The needed mindset is defined for us by the expression “fear and trembling.” Paul employs this term on four occasions, once in regard to his entrance to Corinth (1Co 2:3). Could I suggest that “fear” relates to a desire to please God by our solution, and “trembling” relates to a consciousness of how my flesh could sabotage the effort? If the goal of my heart is how I can please God amidst/in this issue and not how I can win, I have made a quantum leap forward in both my character and my capability to resolve the issue. When that is coupled with a distrust of my own flesh and natural wisdom, I have effectively arrived at where God wants me to be.
Now add to that an awareness that God is working in me. This suggests that in dependence on God, we can find an answer to this problem which will further His will for our lives. Somewhere, I hear someone objecting that, in their marriage, the first argument was over whose parents would be visited for the holidays. Can something that “mundane” actually require this level of spiritual commitment?
Problems between human beings are rarely what they seem on the surface. Most often there is something far deeper at work that is fueling the surface issue. Many of us have control issues; others tend to be passive-aggressive in relationships. Feelings of insecurity and inferiority trigger responses. Some have deep-seated feelings of rebellion against any hint of being controlled. You can readily add to the list of character flaws. In summary, it is our carnality which causes conflicts. “Strife” is a work of the flesh (Gal 5:20). Though men attacked the Lord Jesus, He never experienced strife with anyone.
If it appears that I am arguing for spirituality and likeness to Christ as the antidote to every relationship problem, you get high marks for being perceptive. That is the ultimate answer.
The implementation of this Spirit-offered system of resolving problems will demand sincerity and honesty. No hidden agendas can be allowed to take priority over pleasing God and drawing you closer together in your oneness. Scripture reading is helpful, but most issues are not black and white, sinful or good. Most often it is between two courses of action, each of which is good in itself, but each spouse has an opposite preference. Prayer is very helpful here, as it is difficult to ask for divine help when we already have our minds set in concrete. In prayer we should be marked by the spiritual virtues outlined in the Sermon on the Mount (yes, it does have application to us!). Am I poor in spirit and devoid of a sense of dependence on God? I should mourn over the possibility of missing what God wants to develop in me through this. Meekness to accept His will, hungering and thirsting after the right path – these and others should mark me while on my knees before God.

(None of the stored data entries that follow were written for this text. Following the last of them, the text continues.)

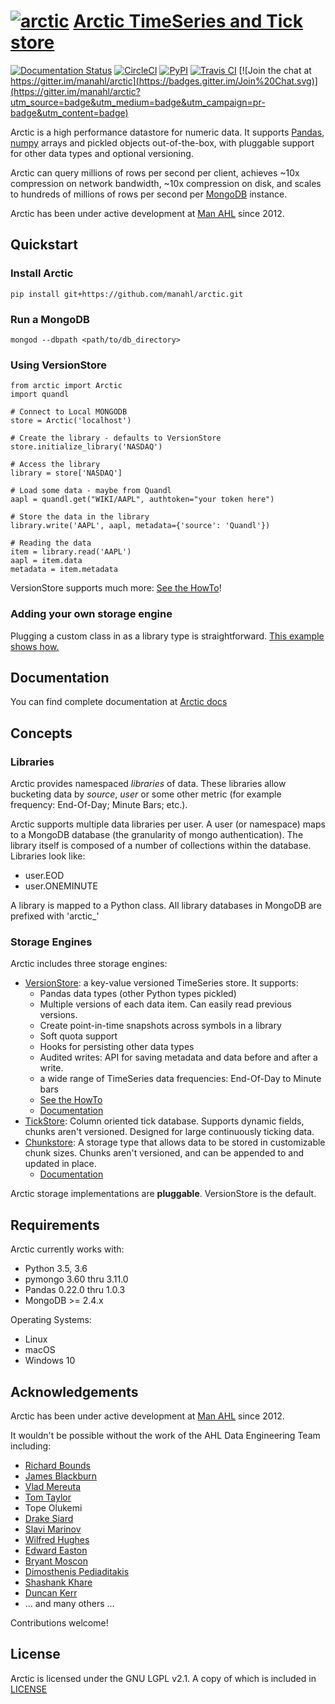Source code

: # [![arctic](logo/arctic_50.png)](https://github.com/manahl/arctic) [Arctic TimeSeries and Tick store](https://github.com/manahl/arctic)


[![Documentation Status](https://readthedocs.org/projects/arctic/badge/?version=latest)](https://arctic.readthedocs.io/en/latest/?badge=latest)
[![CircleCI](https://circleci.com/gh/man-group/arctic/tree/master.svg?style=shield)](https://app.circleci.com/pipelines/github/man-group/arctic?branch=master)
[![PyPI](https://img.shields.io/pypi/v/arctic)](https://pypi.org/project/arctic/)
[![Travis CI](https://travis-ci.com/man-group/arctic.svg?branch=master)](https://travis-ci.org/man-group/arctic)
[![Join the chat at https://gitter.im/manahl/arctic](https://badges.gitter.im/Join%20Chat.svg)](https://gitter.im/manahl/arctic?utm_source=badge&utm_medium=badge&utm_campaign=pr-badge&utm_content=badge)

Arctic is a high performance datastore for numeric data. It supports [Pandas](http://pandas.pydata.org/),
[numpy](http://www.numpy.org/) arrays and pickled objects out-of-the-box, with pluggable support for
other data types and optional versioning.

Arctic can query millions of rows per second per client, achieves ~10x compression on network bandwidth,
~10x compression on disk, and scales to hundreds of millions of rows per second per
[MongoDB](https://www.mongodb.org/) instance.

Arctic has been under active development at [Man AHL](http://www.ahl.com/) since 2012.

## Quickstart

### Install Arctic

```
pip install git+https://github.com/manahl/arctic.git
```

### Run a MongoDB

```
mongod --dbpath <path/to/db_directory>
```

### Using VersionStore

```
from arctic import Arctic
import quandl

# Connect to Local MONGODB
store = Arctic('localhost')

# Create the library - defaults to VersionStore
store.initialize_library('NASDAQ')

# Access the library
library = store['NASDAQ']

# Load some data - maybe from Quandl
aapl = quandl.get("WIKI/AAPL", authtoken="your token here")

# Store the data in the library
library.write('AAPL', aapl, metadata={'source': 'Quandl'})

# Reading the data
item = library.read('AAPL')
aapl = item.data
metadata = item.metadata
```

VersionStore supports much more: [See the HowTo](howtos/how_to_use_arctic.py)!


### Adding your own storage engine

Plugging a custom class in as a library type is straightforward. [This example
shows how.](howtos/how_to_custom_arctic_library.py)

## Documentation

You can find complete documentation at [Arctic docs](https://arctic.readthedocs.io/en/latest/)

## Concepts

### Libraries

Arctic provides namespaced *libraries* of data.  These libraries allow
bucketing data by *source*, *user* or some other metric (for example frequency:
End-Of-Day; Minute Bars; etc.).

Arctic supports multiple data libraries per user.  A user (or namespace)
maps to a MongoDB database (the granularity of mongo authentication).  The library
itself is composed of a number of collections within the database. Libraries look like:

  * user.EOD
  * user.ONEMINUTE

A library is mapped to a Python class.  All library databases in MongoDB are prefixed with 'arctic_'

### Storage Engines

Arctic includes three storage engines:

  * [VersionStore](arctic/store/version_store.py): a key-value versioned TimeSeries store. It supports:
      * Pandas data types (other Python types pickled)
      * Multiple versions of each data item. Can easily read previous versions.
      * Create point-in-time snapshots across symbols in a library
      * Soft quota support
      * Hooks for persisting other data types
      * Audited writes: API for saving metadata and data before and after a write.
      * a wide range of TimeSeries data frequencies: End-Of-Day to Minute bars
      * [See the HowTo](howtos/how_to_use_arctic.py)
      * [Documentation](docs/versionstore.md)
  * [TickStore](arctic/tickstore/tickstore.py): Column oriented tick database.  Supports
    dynamic fields, chunks aren't versioned. Designed for large continuously ticking data.
  * [Chunkstore](https://github.com/manahl/arctic/wiki/Chunkstore): A storage type that allows data to be stored in customizable chunk sizes. Chunks
    aren't versioned, and can be appended to and updated in place. 
    * [Documentation](docs/chunkstore.md)

Arctic storage implementations are **pluggable**.  VersionStore is the default.


## Requirements

Arctic currently works with:

 * Python 3.5, 3.6
 * pymongo 3.60 thru 3.11.0
 * Pandas 0.22.0 thru 1.0.3
 * MongoDB >= 2.4.x


Operating Systems:
 * Linux
 * macOS
 * Windows 10

## Acknowledgements

Arctic has been under active development at [Man AHL](http://www.ahl.com/) since 2012.

It wouldn't be possible without the work of the AHL Data Engineering Team including:

 * [Richard Bounds](https://github.com/richardbounds)
 * [James Blackburn](https://github.com/jamesblackburn)
 * [Vlad Mereuta](https://github.com/vmereuta)
 * [Tom Taylor](https://github.com/TomTaylorLondon)
 * Tope Olukemi
 * [Drake Siard](https://github.com/drakesiard)
 * [Slavi Marinov](https://github.com/slavi)
 * [Wilfred Hughes](https://github.com/wilfred)
 * [Edward Easton](https://github.com/eeaston)
 * [Bryant Moscon](https://github.com/bmoscon)
 * [Dimosthenis Pediaditakis](https://github.com/dimosped)
 * [Shashank Khare](https://github.com/shashank88)
 * [Duncan Kerr](https://github.com/dunckerr)
 * ... and many others ...

Contributions welcome!

## License

Arctic is licensed under the GNU LGPL v2.1.  A copy of which is included in [LICENSE](LICENSE)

Having committed our need for guidance to the Lord, if both courses of action are in line with Scripture, it is time to discuss how we can arrive at a decision which benefits our marriage and in which no one feels that they have lost. It may take time to arrive at the destination. But a sincere commitment to work out the problem and to see the “salvation” of your marriage is the God-honoring path of conflict resolution.